Cristóbal inclinó ligeramente la cabeza, evaluándola como si ella fuera una transacción más que necesitaba analizar antes de dar su veredicto. La relación que compartían era complicada, pero clara en sus términos: sin promesas, sin compromisos. Isabel lo fascinaba, no porque fuera dócil o complaciente, sino porque era todo lo contrario. Lo desafiaba, cuestionaba sus reglas y, sobre todo, nunca pedía más de lo que él estaba dispuesto a dar.
-Confío en los números, Isabel -respondió finalmente, su tono tan frío como la roca que adornaba su whisky-. Lo demás es especulación.
Isabel dejó escapar una risa suave, la clase de risa que siempre lograba atravesar la coraza de control que él llevaba como una segunda piel.
-Eres insoportable, Cristóbal. Pero supongo que eso es parte de tu encanto.
El tiempo parecía diluirse cuando estaban juntos. La conversación oscilaba entre negocios y comentarios mordaces, entre provocaciones y silencios cargados de tensión. Había algo entre ellos, algo que ambos sentían pero ninguno reconocería en voz alta.
Finalmente, Isabel se levantó de su asiento y rodeó la mesa, inclinándose ligeramente hacia él.
-¿Sabes? Me gusta que seas tan predecible -susurró cerca de su oído, su perfume envolviéndolo-. Pero algún día, Cristóbal, te darás cuenta de que el orden no lo es todo.
Él no respondió de inmediato. Solo la observó mientras se alejaba, su figura perdiéndose entre las luces tenues del salón. Ella siempre era la que marcaba el final de sus encuentros, y él no se oponía. Había algo tranquilizador en esa falta de expectativas, en la libertad que les daba mantenerse al margen de los sentimientos.
Esa noche terminó como todas las demás, en una habitación de hotel donde las palabras daban paso al lenguaje de las caricias. Pero incluso en los momentos más íntimos, Cristóbal mantenía una distancia emocional que Isabel nunca intentó romper.
Al amanecer, como era su costumbre, ella se marchó antes de que él despertara. Dejó tras de sí solo el aroma de su perfume y una nota breve: "Hasta la próxima, si la hay."

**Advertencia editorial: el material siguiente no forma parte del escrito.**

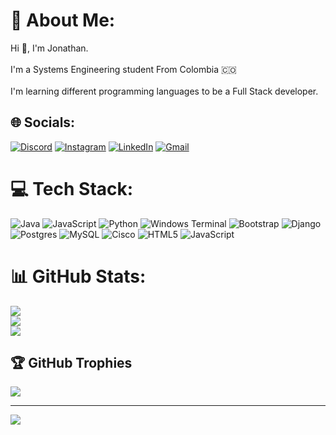 # 💫 About Me:
Hi 👋, I'm Jonathan.<br><br>I'm a Systems Engineering student From Colombia 🇨🇴<br><br>I'm learning different programming languages ​​to be a Full Stack developer.


## 🌐 Socials:
[![Discord](https://img.shields.io/badge/Discord-%237289DA.svg?logo=discord&logoColor=white)](https://discord.com/channels/@jonnathan__) 
[![Instagram](https://img.shields.io/badge/Instagram-%23E4405F.svg?logo=Instagram&logoColor=white)](https://instagram.com/jonathansteven__) 
[![LinkedIn](https://img.shields.io/badge/LinkedIn-%230077B5.svg?logo=linkedin&logoColor=white)](https://www.linkedin.com/in/jonathan-gelvez-ab3bb4283/) 
[![Gmail](https://img.shields.io/badge/Gmail-D14836?style=for-the-badge&logo=gmail&logoColor=white)](mailto:jonathangelvez03@gmail.com)

# 💻 Tech Stack:
![Java](https://img.shields.io/badge/java-%23ED8B00.svg?style=for-the-badge&logo=openjdk&logoColor=white) ![JavaScript](https://img.shields.io/badge/javascript-%23323330.svg?style=for-the-badge&logo=javascript&logoColor=%23F7DF1E) ![Python](https://img.shields.io/badge/python-3670A0?style=for-the-badge&logo=python&logoColor=ffdd54) ![Windows Terminal](https://img.shields.io/badge/Windows%20Terminal-%234D4D4D.svg?style=for-the-badge&logo=windows-terminal&logoColor=white) ![Bootstrap](https://img.shields.io/badge/bootstrap-%238511FA.svg?style=for-the-badge&logo=bootstrap&logoColor=white) ![Django](https://img.shields.io/badge/django-%23092E20.svg?style=for-the-badge&logo=django&logoColor=white) ![Postgres](https://img.shields.io/badge/postgres-%23316192.svg?style=for-the-badge&logo=postgresql&logoColor=white) ![MySQL](https://img.shields.io/badge/mysql-%2300000f.svg?style=for-the-badge&logo=mysql&logoColor=white) ![Cisco](https://img.shields.io/badge/cisco-%23049fd9.svg?style=for-the-badge&logo=cisco&logoColor=black) ![HTML5](https://img.shields.io/badge/html5-%23E34F26.svg?style=for-the-badge&logo=html5&logoColor=white) ![JavaScript](https://img.shields.io/badge/javascript-%23323330.svg?style=for-the-badge&logo=javascript&logoColor=%23F7DF1E)
# 📊 GitHub Stats:
![](https://github-readme-stats.vercel.app/api?username=JonathanStevenGP&theme=radical&hide_border=false&include_all_commits=true&count_private=true)<br/>
![](https://github-readme-streak-stats.herokuapp.com/?user=JonathanStevenGP&theme=radical&hide_border=false)<br/>
![](https://github-readme-stats.vercel.app/api/top-langs/?username=JonathanStevenGP&theme=radical&hide_border=false&include_all_commits=true&count_private=true&layout=compact)

## 🏆 GitHub Trophies
![](https://github-profile-trophy.vercel.app/?username=JonathanStevenGP&theme=radical&no-frame=false&no-bg=false&margin-w=4)

---
[![](https://visitcount.itsvg.in/api?id=JonathanStevenGP&icon=6&color=1)](https://visitcount.itsvg.in)

<!-- Proudly created with GPRM ( https://gprm.itsvg.in ) -->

Los meses siguientes siguieron un patrón similar. Encuentros fugaces, conversaciones intensas y una conexión que ninguno se atrevía a nombrar. Hasta que, un día, Isabel simplemente desapareció.
Cristóbal no supo exactamente cuándo ocurrió. Los mensajes dejaron de llegar, las llamadas no eran respondidas, y las noches que compartían se convirtieron en un recuerdo vago que él no se permitió examinar demasiado de cerca.

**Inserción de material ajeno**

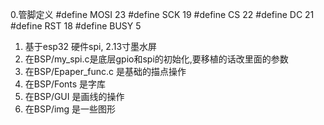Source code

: 0.管脚定义
#define MOSI  23
#define SCK   19
#define CS    22
#define DC    21
#define RST   18
#define BUSY   5

1. 基于esp32 硬件spi, 2.13寸墨水屏
2. 在BSP/my_spi.c是底层gpio和spi的初始化,要移植的话改里面的参数
3. 在BSP/Epaper_func.c 是基础的描点操作
4. 在BSP/Fonts 是字库
5. 在BSP/GUI 是画线的操作
6. 在BSP/img 是一些图形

Había una parte de él que quiso buscar respuestas. Isabel no era del tipo que se marchaba sin decir adiós, pero tampoco era alguien que se dejara encontrar fácilmente. Sin embargo, Cristóbal decidió no insistir. La vida tenía un orden, y él no veía la necesidad de perturbarlo.
Se convenció de que lo mejor era dejar las cosas así. Habían sido dos adultos que compartieron algo sin ataduras, y ese algo había terminado. No había razón para complicarlo más.

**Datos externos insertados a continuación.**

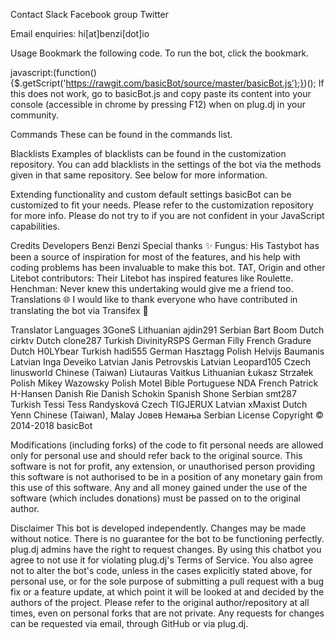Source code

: Contact
Slack Facebook group Twitter

Email enquiries: hi[at]benzi[dot]io

Usage
Bookmark the following code. To run the bot, click the bookmark.

javascript:(function(){$.getScript('https://rawgit.com/basicBot/source/master/basicBot.js');})();
If this does not work, go to basicBot.js and copy paste its content into your console (accessible in chrome by pressing F12) when on plug.dj in your community.

Commands
These can be found in the commands list.

Blacklists
Examples of blacklists can be found in the customization repository. You can add blacklists in the settings of the bot via the methods given in that same repository. See below for more information.

Extending functionality and custom default settings
basicBot can be customized to fit your needs. Please refer to the customization repository for more info. Please do not try to if you are not confident in your JavaScript capabilities.

Credits
Developers
Benzi
Benzi
Special thanks ✨
Fungus: His Tastybot has been a source of inspiration for most of the features, and his help with coding problems has been invaluable to make this bot.
TAT, Origin and other Litebot contributors: Their Litebot has inspired features like Roulette.
Henchman: Never knew this undertaking would give me a friend too.
Translations 🌐
I would like to thank everyone who have contributed in translating the bot via Transifex 🙏

Translator	Languages
3GoneS	Lithuanian
ajdin291	Serbian
Bart Boom	Dutch
cirktv	Dutch
clone287	Turkish
DivinityRSPS	German
Filly	French
Gradure	Dutch
H0LYbear	Turkish
hadi555	German
Hasztagg	Polish
Helvijs Baumanis	Latvian
Inga Deveiko	Latvian
Janis Petrovskis	Latvian
Leopard105	Czech
linusworld	Chinese (Taiwan)
Liutauras Vaitkus	Lithuanian
Łukasz Strzałek	Polish
Mikey Wazowsky	Polish
Motel Bible	Portuguese
NDA	French
Patrick H-Hansen	Danish
Rie	Danish
Schokin	Spanish
Shone	Serbian
smt287	Turkish
Tessi Tess Randysková	Czech
TIGJERUX	Latvian
xMaxist	Dutch
Yenn	Chinese (Taiwan), Malay
Јовев Немања	Serbian
License
Copyright © 2014-2018 basicBot

Modifications (including forks) of the code to fit personal needs are allowed only for personal use and should refer back to the original source. This software is not for profit, any extension, or unauthorised person providing this software is not authorised to be in a position of any monetary gain from this use of this software. Any and all money gained under the use of the software (which includes donations) must be passed on to the original author.

Disclaimer
This bot is developed independently. Changes may be made without notice. There is no guarantee for the bot to be functioning perfectly. plug.dj admins have the right to request changes. By using this chatbot you agree to not use it for violating plug.dj's Terms of Service. You also agree not to alter the bot's code, unless in the cases explicitly stated above, for personal use, or for the sole purpose of submitting a pull request with a bug fix or a feature update, at which point it will be looked at and decided by the authors of the project. Please refer to the original author/repository at all times, even on personal forks that are not private. Any requests for changes can be requested via email, through GitHub or via plug.dj.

Pero en las noches más solitarias, cuando las luces de la ciudad parecían más lejanas desde su oficina en lo alto del edificio, Cristóbal pensaba en Isabel. En su risa, en la forma en que sus ojos brillaban cuando lo desafiaba, y en la sensación de vacío que dejó al marcharse.
Sin saberlo, esa ausencia estaba a punto de volver a su vida con una fuerza que lo desarmaría por completo.